*** Records for the exercise ***

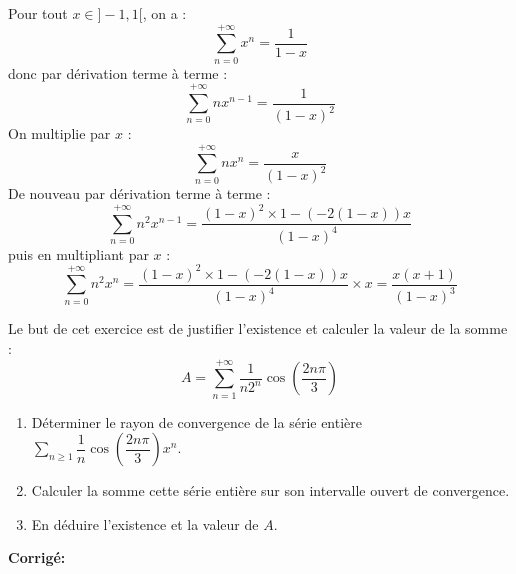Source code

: \documentclass[a4paper,twoside,french,11pt]{VcCours}
\newcommand{\Sum}[2]{\sum_{#1}^{#2}}
\newcommand{\corr}{\textbf{Corrigé:}}
\begin{document}
Pour tout $x \in ]-1,1[$, on a :
$$ \sum_{n=0}^{+\infty}x^n  =  \dfrac{1}{1-x} $$
donc par dérivation terme à terme :
$$ \sum_{n=0}^{+\infty} nx^{n-1}  =  \dfrac{1}{(1-x)^2} $$
On multiplie par $x$ :
$$ \sum_{n=0}^{+\infty} nx^{n}  =  \dfrac{x}{(1-x)^2} $$
De nouveau par dérivation terme à terme :
$$ \sum_{n=0}^{+\infty} n^2 x^{n-1} = \dfrac{(1-x)^2\times 1-(-2(1-x))x}{(1-x)^4}$$
puis en multipliant par $x$ :
$$ \sum_{n=0}^{+\infty} n^2 x^{n}= \dfrac{(1-x)^2\times 1-(-2(1-x))x}{(1-x)^4} \times x  = \dfrac{x(x+1)}{(1-x)^3}$$

\begin{Exercice}[$\bigstar$]{} Le but de cet exercice est de justifier l'existence et calculer la valeur de la somme :  
\[
A=\sum_{n=1}^{+\infty}\dfrac{1}{n2^n}\cos\left(\dfrac{2n\pi}{3}\right)
\]
\begin{enumerate}
\item Déterminer le rayon de convergence de la série entière $\Sum{n \geq 1}{} \dfrac{1}{n}\cos\left(\dfrac{2n\pi}{3}\right)x^n$.
\item Calculer la somme cette série entière sur son intervalle ouvert de convergence.
\item En déduire l'existence et la valeur de $A$.
\end{enumerate}
\end{Exercice}

\corr 
\end{document}
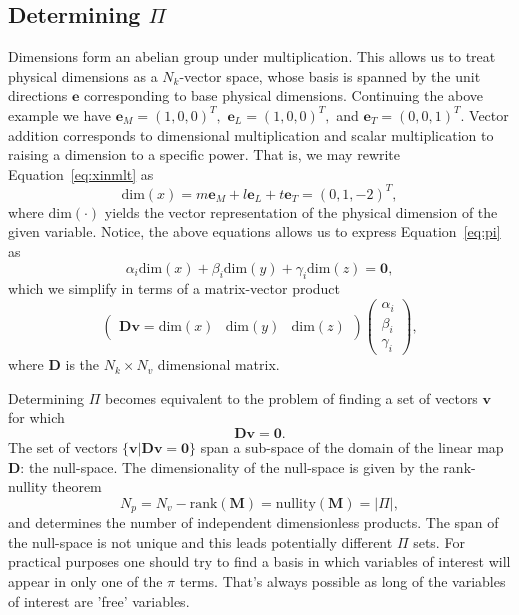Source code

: \documentclass[11pt]{article}
\begin{document}
\subsection{Determining $\Pi$}
Dimensions form an abelian group under multiplication. This allows us to treat physical dimensions as a $N_k$-vector space, whose basis is spanned by the unit directions $\mathbf{e}$ corresponding to base physical dimensions. Continuing the above example we have $\mathbf{e}_M=(1,0,0)^T,$ $\mathbf{e}_L=(1,0,0)^T,$ and $\mathbf{e}_T=(0,0,1)^T$. Vector addition corresponds to dimensional multiplication and scalar multiplication to raising a dimension to a specific power. That is, we may rewrite Equation~\ref{eq:xinmlt} as 
\begin{equation}
    \text{dim}(x)= m\mathbf{e}_M + l\mathbf{e}_L + t\mathbf{e}_T = (0,1,-2)^T,
\end{equation}
where $\text{dim}(\cdot)$ yields the vector representation of the physical dimension of the given variable. Notice, the above equations allows us to express Equation~\ref{eq:pi} as
\begin{equation}
    \alpha_i\text{dim}(x) + \beta_i\text{dim}(y) + \gamma_i\text{dim}(z) = \mathbf{0},
\end{equation}
which we simplify in terms of a matrix-vector product
\begin{equation}
    \begin{pmatrix} \mathbf{D}\mathbf{v} = \text{dim}(x) & \text{dim}(y) & \text{dim}(z)\end{pmatrix}\begin{pmatrix} \alpha_i \\ \beta_i \\ \gamma_i\end{pmatrix},
\end{equation}
where $\mathbf{D}$ is the $N_k \times N_v$ dimensional matrix.

Determining $\Pi$ becomes equivalent to the problem of finding a set of vectors $\mathbf{v}$ for which
\begin{equation}
    \mathbf{D}\mathbf{v}=\mathbf{0}.
\end{equation}
The set of vectors $\{\mathbf{v}|\mathbf{D}\mathbf{v}=\mathbf{0}\}$ span a sub-space of the domain of the linear map $\mathbf{D}$: the null-space. The dimensionality of the null-space is given by the rank-nullity theorem
\begin{equation}
    N_p = N_v - \text{rank}(\mathbf{M}) = \text{nullity}(\mathbf{M}) = |\Pi|,
\end{equation}
and determines the number of independent dimensionless products. The span of the null-space is not unique and this leads potentially different $\Pi$ sets. For practical purposes one should try to find a basis in which variables of interest will appear in only one of the $\pi$ terms. That's always possible as long of the variables of interest are 'free' variables. 
\end{document}
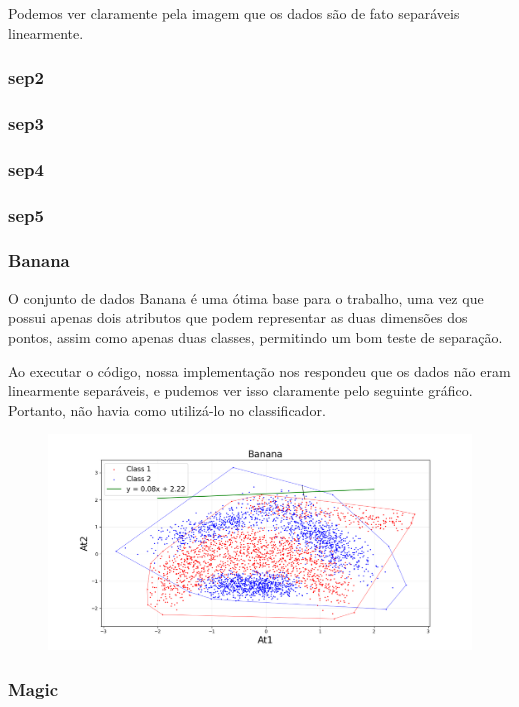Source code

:\documentclass{article}
\begin{document}
Podemos ver claramente pela imagem que os dados são de fato separáveis linearmente.

\subsubsection{sep2}

\subsubsection{sep3}

\subsubsection{sep4}

\subsubsection{sep5}

\subsubsection{Banana}

O conjunto de dados Banana é uma ótima base para o trabalho, uma vez que possui apenas dois atributos que podem representar as duas dimensões dos pontos, assim como apenas duas classes, permitindo um bom teste de separação.

Ao executar o código, nossa implementação nos respondeu que os dados não eram linearmente separáveis, e pudemos ver isso claramente pelo seguinte gráfico. Portanto, não havia como utilizá-lo no classificador.

\begin{figure} [H]
	\includegraphics[width=12cm]{banana.png}
	\centering
\end{figure}

\subsubsection{Magic}
\end{document}
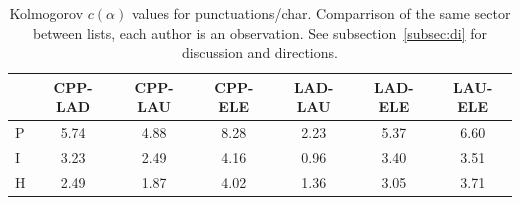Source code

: \documentclass[%
 aip,
 jmp,%
 amsmath,amssymb,
 reprint,%
]{revtex4-1}
\begin{document}
\begin{table}
  \centering
    \small
\setlength{\tabcolsep}{.06667em}
  \begin{tabular}{|l|| c|c|c|c|c|c|}\hline
 & CPP-LAD & CPP-LAU & CPP-ELE & LAD-LAU & LAD-ELE & LAU-ELE \\\hline
P & 5.74 & 4.88 & 8.28 & 2.23 & 5.37 & 6.60 \\\hline
I & 3.23 & 2.49 & 4.16 & 0.96 & 3.40 & 3.51 \\\hline
H & 2.49 & 1.87 & 4.02 & 1.36 & 3.05 & 3.71 \\\hline
  \end{tabular}
  \caption{Kolmogorov $c(\alpha)$ values for punctuations/char. Comparrison of the same sector between lists, each author is an observation. See subsection~\ref{subsec:di} for discussion and directions.}
  \label{tab:kolPctInter}
\end{table}
\end{document}
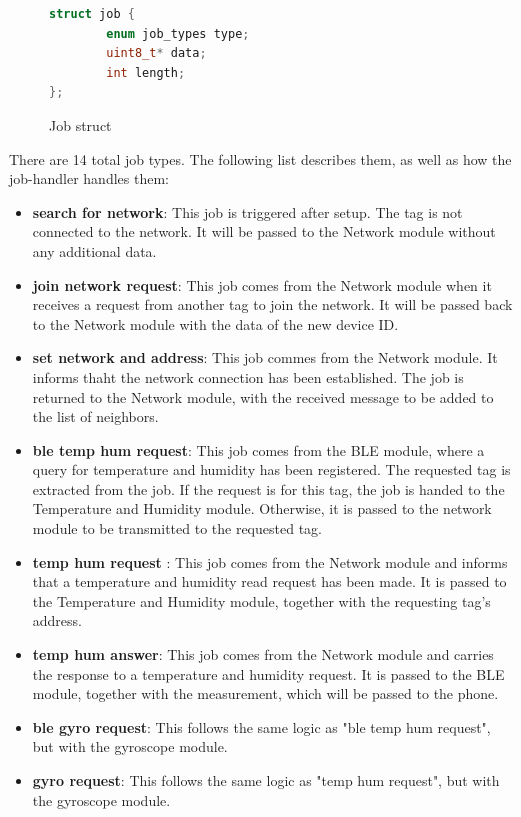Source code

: \begin{figure}[h]
    \centering
    \begin{lstlisting}[language=c]
    struct job {
  		enum job_types type;
  		uint8_t* data;
  		int length;
};
    \end{lstlisting}
    \caption{Job struct}
	\label{code:job_struct}
\end{figure}

There are 14 total job types.
The following list describes them, as well as how the job-handler handles them:
\begin{itemize}
  \item \textbf{search for network}: This job is triggered after setup. The tag is not connected to the network. It will be passed to the Network module without any additional data.
  \item \textbf{join network request}: This job comes from the Network module when it receives a request from another tag to join the network. It will be passed back to the Network module with the data of the new device ID.
  \item \textbf{set network and address}: This job commes from the Network module. It informs thaht the network connection has been established. The job is returned to the Network module, with the received message to be added to the list of neighbors.
  \item \textbf{ble temp hum request}: This job comes from the BLE module, where a query for temperature and humidity has been registered. The requested tag is extracted from the job. If the request is for this tag, the job is handed to the Temperature and Humidity module. Otherwise, it is passed to the network module to be transmitted to the requested tag.
  \item \textbf{temp hum request }: This job comes from the Network module and informs that a temperature and humidity read request has been made. It is passed to the Temperature and Humidity module, together with the requesting tag's address.
  \item \textbf{temp hum answer}: This job comes from the Network module and carries the response to a temperature and humidity request. It is passed to the BLE module, together with the measurement, which will be passed to the phone.
  \item \textbf{ble gyro request}: This follows the same logic as "ble temp hum request", but with the gyroscope module.
  \item \textbf{gyro request}: This follows the same logic as "temp hum request", but with the gyroscope module.

\end{itemize}
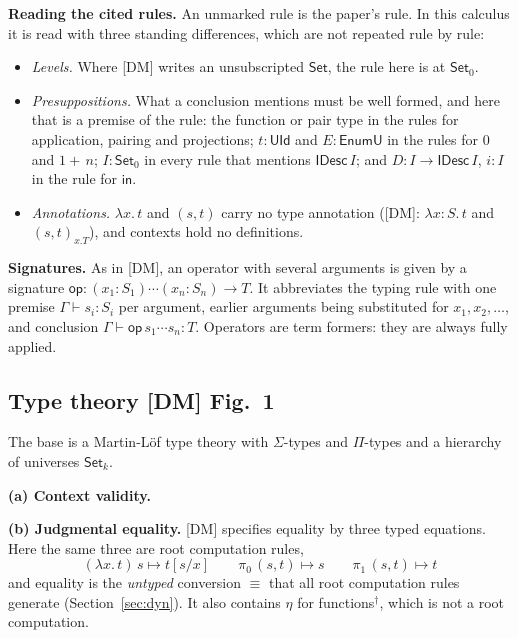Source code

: \documentclass[10pt,a4paper]{article}
\newcommand{\Set}{\mathsf{Set}}
\newcommand{\op}[1]{\mathsf{#1}}
\newcommand{\roll}{\op{in}}
\newcommand{\rn}[1]{{\normalfont\ttfamily\footnotesize\detokenize{#1}}}
\newcommand{\ruleof}[3]{\inferrule*[right={\rn{#1}}]{#2}{#3}}
\newcommand{\rto}{\longmapsto}
\newcommand{\suc}[1]{1{+}\,#1}
\newcommand{\valid}{\op{valid}}
\newcommand{\pz}{\pi_0}
\newcommand{\po}{\pi_1}
\newcommand{\dg}{^{\dagger}}
\newcommand{\DM}{[DM]}
\begin{document}
\textbf{Reading the cited rules.} An unmarked rule is the paper's rule. In
this calculus it is read with three standing differences, which are not
repeated rule by rule:
\begin{itemize}\setlength{\itemsep}{0pt}\setlength{\topsep}{2pt}
\item \emph{Levels.} Where \DM{} writes an unsubscripted $\Set$, the rule
 here is at $\Set_0$.
\item \emph{Presuppositions.} What a conclusion mentions must be well
 formed, and here that is a premise of the rule: the function or pair type in
 the rules for application, pairing and projections; $t:\op{UId}$ and
 $E:\op{EnumU}$ in the rules for $0$ and $\suc{n}$; $I:\Set_0$ in every rule
 that mentions $\op{IDesc}\,I$; and $D:I\to\op{IDesc}\,I$, $i:I$ in the rule
 for $\roll$.
\item \emph{Annotations.} $\lambda x.\,t$ and $(s,t)$ carry no type
 annotation (\DM: $\lambda x{:}S.\,t$ and $(s,t)_{x.T}$), and contexts hold no
 definitions.
\end{itemize}
\textbf{Signatures.} As in \DM, an operator with several arguments is given
by a signature $\op{op}:(x_1{:}S_1)\cdots(x_n{:}S_n)\to T$. It abbreviates
the typing rule with one premise $\Gamma\vdash s_i:S_i$ per argument,
earlier arguments being substituted for $x_1,x_2,\ldots$, and conclusion
$\Gamma\vdash\op{op}\,s_1\cdots s_n:T$. Operators are term formers: they are
always fully applied.

\subsection{Type theory \DM{} Fig.~1}\label{sec:tt}
The base is a Martin-L\"of type theory with $\Sigma$-types and $\Pi$-types
and a hierarchy of universes $\Set_k$.

\textbf{(a) Context validity.}
\textbf{(b) Judgmental equality.} \DM{} specifies equality by three typed
equations. Here the same three are root computation rules,
\[
(\lambda x.\,t)\,s\rto t[s/x]\qquad\pz\,(s,t)\rto s\qquad\po\,(s,t)\rto t
\]
and equality is the \emph{untyped} conversion $\equiv$ that all root
computation rules generate (Section~\ref{sec:dyn}). It also contains
$\eta$ for functions$\dg$, which is not a root computation.
\end{document}

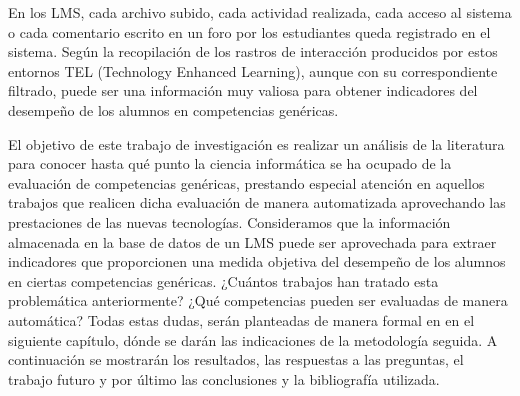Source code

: En los LMS, cada archivo subido, cada actividad realizada, cada acceso al sistema o cada comentario escrito en un foro por los estudiantes queda registrado en el sistema. Según \cite{Chebil:2012, Florian:2011} la recopilación de los rastros de interacción producidos por estos entornos TEL (Technology Enhanced Learning), aunque con su correspondiente filtrado, puede ser una información muy valiosa para obtener indicadores del desempeño de los alumnos en competencias genéricas.

El objetivo de este trabajo de investigación es realizar un análisis de la literatura para conocer hasta qué punto la ciencia informática se ha ocupado de la evaluación de competencias genéricas, prestando especial atención en aquellos trabajos que realicen dicha evaluación de manera automatizada aprovechando las prestaciones de las nuevas tecnologías. Consideramos que la información almacenada en la base de datos de un LMS puede ser aprovechada para extraer indicadores que proporcionen una medida objetiva del desempeño de los alumnos en ciertas competencias genéricas. ¿Cuántos trabajos han tratado esta problemática anteriormente? ¿Qué competencias pueden ser evaluadas de manera automática? Todas estas dudas, serán planteadas de manera formal en en el siguiente capítulo, dónde se darán las indicaciones de la metodología seguida. A continuación se mostrarán los resultados, las respuestas a las preguntas, el trabajo futuro y por último las conclusiones y la bibliografía utilizada.




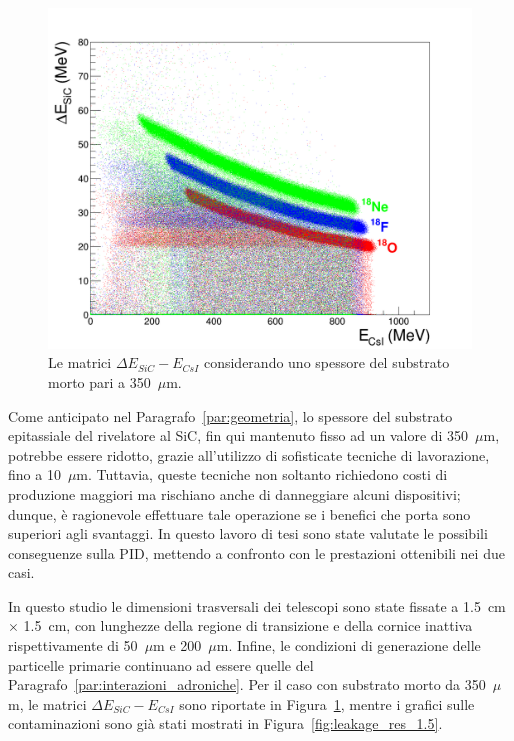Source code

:\subsection{}

\begin{figure} [!t]
	\centering
	\includegraphics[width=\textwidth, keepaspectratio]{Grafici_Tesi/1.5per1.5/deltaE_ERes.png}
	\caption{Le matrici $\Delta E_{SiC} - E_{CsI}$ considerando uno spessore del substrato morto pari a 350~$\mu$m.} \label{fig:deltaE_ERes_1.5}
\end{figure}


Come anticipato nel Paragrafo~\ref{par:geometria}, lo spessore del substrato epitassiale del rivelatore al SiC, fin qui mantenuto fisso ad un valore di 350~$\mu$m, potrebbe essere ridotto, grazie all'utilizzo di sofisticate tecniche di lavorazione, fino a 10~$\mu$m.
Tuttavia, queste tecniche non soltanto richiedono costi di produzione maggiori ma rischiano anche di danneggiare alcuni dispositivi;
dunque, è ragionevole effettuare tale operazione se i benefici che porta sono superiori agli svantaggi.
In questo lavoro di tesi sono state valutate le possibili conseguenze sulla PID, mettendo a confronto con le prestazioni ottenibili nei due casi.

In questo studio le dimensioni trasversali dei telescopi sono state fissate a 1.5~cm $\times$ 1.5~cm, con lunghezze della regione di transizione e della cornice inattiva rispettivamente di 50~$\mu$m e 200~$\mu$m.
Infine, le condizioni di generazione delle particelle primarie continuano ad essere quelle del Paragrafo~\ref{par:interazioni_adroniche}.
Per il caso con substrato morto da 350~$\mu$m, le matrici $\Delta E_{SiC} - E_{CsI}$ sono riportate in Figura~\ref{fig:deltaE_ERes_1.5}, mentre i grafici sulle contaminazioni sono già stati mostrati in Figura~\ref{fig:leakage_res_1.5}.


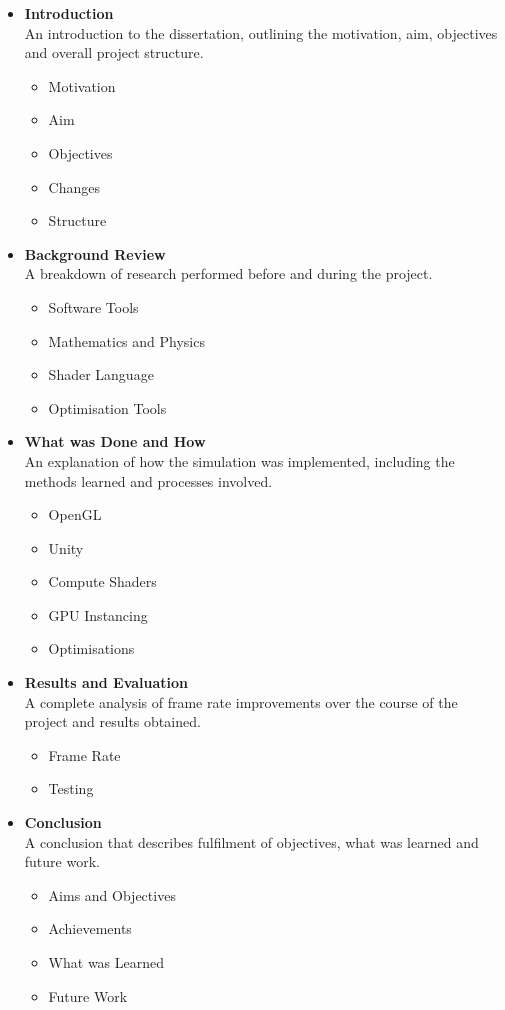 \documentclass[12pt]{article}
\begin{document}
    \begin{itemize}
        \item \textbf{Introduction} \\
        An introduction to the dissertation, outlining the motivation, aim, objectives and overall project structure. 
        \begin{itemize}
            \item Motivation
            \item Aim
            \item Objectives
            \item Changes
            \item Structure
        \end{itemize}
        \item \textbf{Background Review} \\
        A breakdown of research performed before and during the project.
        \begin{itemize}
            \item Software Tools
            \item Mathematics and Physics
            \item Shader Language
            \item Optimisation Tools
        \end{itemize}
        \item \textbf{What was Done and How} \\
        An explanation of how the simulation was implemented, including the methods learned and processes involved.
        \begin{itemize}
            \item OpenGL
            \item Unity
            \item Compute Shaders
            \item GPU Instancing
            \item Optimisations
        \end{itemize}
        \item \textbf{Results and Evaluation} \\
        A complete analysis of frame rate improvements over the course of the project and results obtained.
        \begin{itemize}
            \item Frame Rate
            \item Testing
        \end{itemize}
        \item \textbf{Conclusion} \\
        A conclusion that describes fulfilment of objectives, what was learned and future work.
        \begin{itemize}
            \item Aims and Objectives
            \item Achievements
            \item What was Learned
            \item Future Work
        \end{itemize}
    \end{itemize}
\end{document}
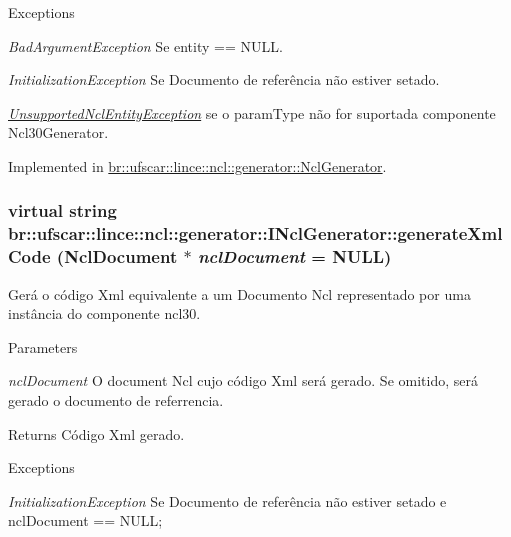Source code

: \begin{DoxyExceptions}{Exceptions}
\item[{\em BadArgumentException}]Se entity == NULL. \item[{\em InitializationException}]Se Documento de referência não estiver setado. \item[{\em \hyperlink{classbr_1_1ufscar_1_1lince_1_1ncl_1_1generator_1_1UnsupportedNclEntityException}{UnsupportedNclEntityException}}]se o paramType não for suportada componente Ncl30Generator. \end{DoxyExceptions}


Implemented in \hyperlink{classbr_1_1ufscar_1_1lince_1_1ncl_1_1generator_1_1NclGenerator_a2306a011f81b11d0353644bf6bdf3e2b}{br::ufscar::lince::ncl::generator::NclGenerator}.

\hypertarget{classbr_1_1ufscar_1_1lince_1_1ncl_1_1generator_1_1INclGenerator_a396181e0d4b4d7e53addd5a25ffa839b}{
\subsubsection[{generateXmlCode}]{\setlength{\rightskip}{0pt plus 5cm}virtual string br::ufscar::lince::ncl::generator::INclGenerator::generateXmlCode (NclDocument $\ast$ {\em nclDocument} = {\ttfamily NULL})}}
\label{classbr_1_1ufscar_1_1lince_1_1ncl_1_1generator_1_1INclGenerator_a396181e0d4b4d7e53addd5a25ffa839b}


Gerá o código Xml equivalente a um Documento Ncl representado por uma instância do componente ncl30. 


\begin{DoxyParams}{Parameters}
\item[{\em nclDocument}]O document Ncl cujo código Xml será gerado. Se omitido, será gerado o documento de referrencia. \end{DoxyParams}
\begin{DoxyReturn}{Returns}
Código Xml gerado. 
\end{DoxyReturn}

\begin{DoxyExceptions}{Exceptions}
\item[{\em InitializationException}]Se Documento de referência não estiver setado e nclDocument == NULL; \end{DoxyExceptions}


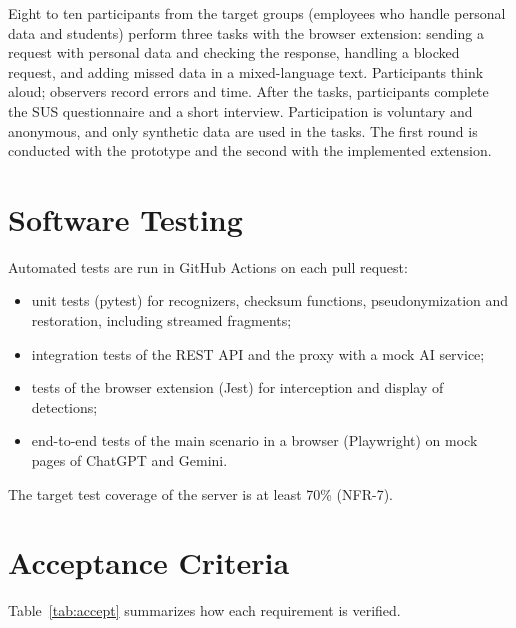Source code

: \documentclass[12pt,a4paper]{article}
\begin{document}
Eight to ten participants from the target groups (employees who handle personal data and students) perform three tasks with the browser extension: sending a request with personal data and checking the response, handling a blocked request, and adding missed data in a mixed-language text. Participants think aloud; observers record errors and time. After the tasks, participants complete the SUS questionnaire and a short interview. Participation is voluntary and anonymous, and only synthetic data are used in the tasks. The first round is conducted with the prototype and the second with the implemented extension.

\section{Software Testing}

Automated tests are run in GitHub Actions on each pull request:
\begin{itemize}
\item unit tests (pytest) for recognizers, checksum functions, pseudonymization and restoration, including streamed fragments;
\item integration tests of the REST API and the proxy with a mock AI service;
\item tests of the browser extension (Jest) for interception and display of detections;
\item end-to-end tests of the main scenario in a browser (Playwright) on mock pages of ChatGPT and Gemini.
\end{itemize}
The target test coverage of the server is at least 70\% (NFR-7).

\section{Acceptance Criteria}

Table~\ref{tab:accept} summarizes how each requirement is verified.
\end{document}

*** End of Records for the exercise ***

» **Your objective**
Each line in the records above with "gyro" must be returned.

» **Finished exercise**
  \item \textbf{ble gyro request}: This follows the same logic as "ble temp hum request", but with the gyroscope module.
  \item \textbf{gyro request}: This follows the same logic as "temp hum request", but with the gyroscope module.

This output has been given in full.